═══ Data listing ═══

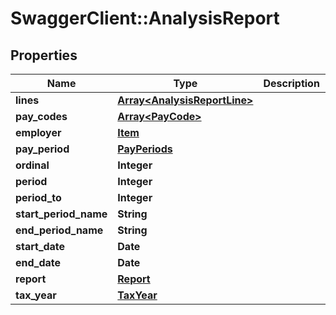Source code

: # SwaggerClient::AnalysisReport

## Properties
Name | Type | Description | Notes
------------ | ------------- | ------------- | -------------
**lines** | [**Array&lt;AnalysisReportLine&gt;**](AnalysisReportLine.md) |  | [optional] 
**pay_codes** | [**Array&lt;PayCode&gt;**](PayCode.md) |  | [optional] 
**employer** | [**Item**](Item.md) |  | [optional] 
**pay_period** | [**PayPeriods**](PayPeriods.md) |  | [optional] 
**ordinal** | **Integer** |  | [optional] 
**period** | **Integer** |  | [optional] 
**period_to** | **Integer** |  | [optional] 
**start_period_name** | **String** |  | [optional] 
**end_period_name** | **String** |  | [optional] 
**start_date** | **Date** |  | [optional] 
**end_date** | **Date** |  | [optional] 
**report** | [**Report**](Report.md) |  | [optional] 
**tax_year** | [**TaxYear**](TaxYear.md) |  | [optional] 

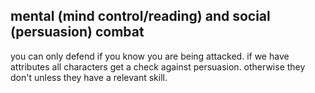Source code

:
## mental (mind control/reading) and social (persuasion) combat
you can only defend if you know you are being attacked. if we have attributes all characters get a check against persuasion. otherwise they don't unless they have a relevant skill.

═══
═══ Data listing ═══

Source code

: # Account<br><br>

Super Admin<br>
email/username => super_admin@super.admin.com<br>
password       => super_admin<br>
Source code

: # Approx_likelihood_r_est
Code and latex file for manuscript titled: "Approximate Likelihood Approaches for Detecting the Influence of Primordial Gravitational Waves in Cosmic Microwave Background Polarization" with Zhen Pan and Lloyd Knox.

═══

Exercise:
Only one part of the material above is wanted: the lines from the one with "## Properties" up to and including the one with "you can only". Please copy them exactly, pictures left out.

Reply to the exercise:
## Properties
Name | Type | Description | Notes
------------ | ------------- | ------------- | -------------
**lines** | [**Array&lt;AnalysisReportLine&gt;**](AnalysisReportLine.md) |  | [optional] 
**pay_codes** | [**Array&lt;PayCode&gt;**](PayCode.md) |  | [optional] 
**employer** | [**Item**](Item.md) |  | [optional] 
**pay_period** | [**PayPeriods**](PayPeriods.md) |  | [optional] 
**ordinal** | **Integer** |  | [optional] 
**period** | **Integer** |  | [optional] 
**period_to** | **Integer** |  | [optional] 
**start_period_name** | **String** |  | [optional] 
**end_period_name** | **String** |  | [optional] 
**start_date** | **Date** |  | [optional] 
**end_date** | **Date** |  | [optional] 
**report** | [**Report**](Report.md) |  | [optional] 
**tax_year** | [**TaxYear**](TaxYear.md) |  | [optional] 

Source code

:
## mental (mind control/reading) and social (persuasion) combat
you can only defend if you know you are being attacked. if we have attributes all characters get a check against persuasion. otherwise they don't unless they have a relevant skill.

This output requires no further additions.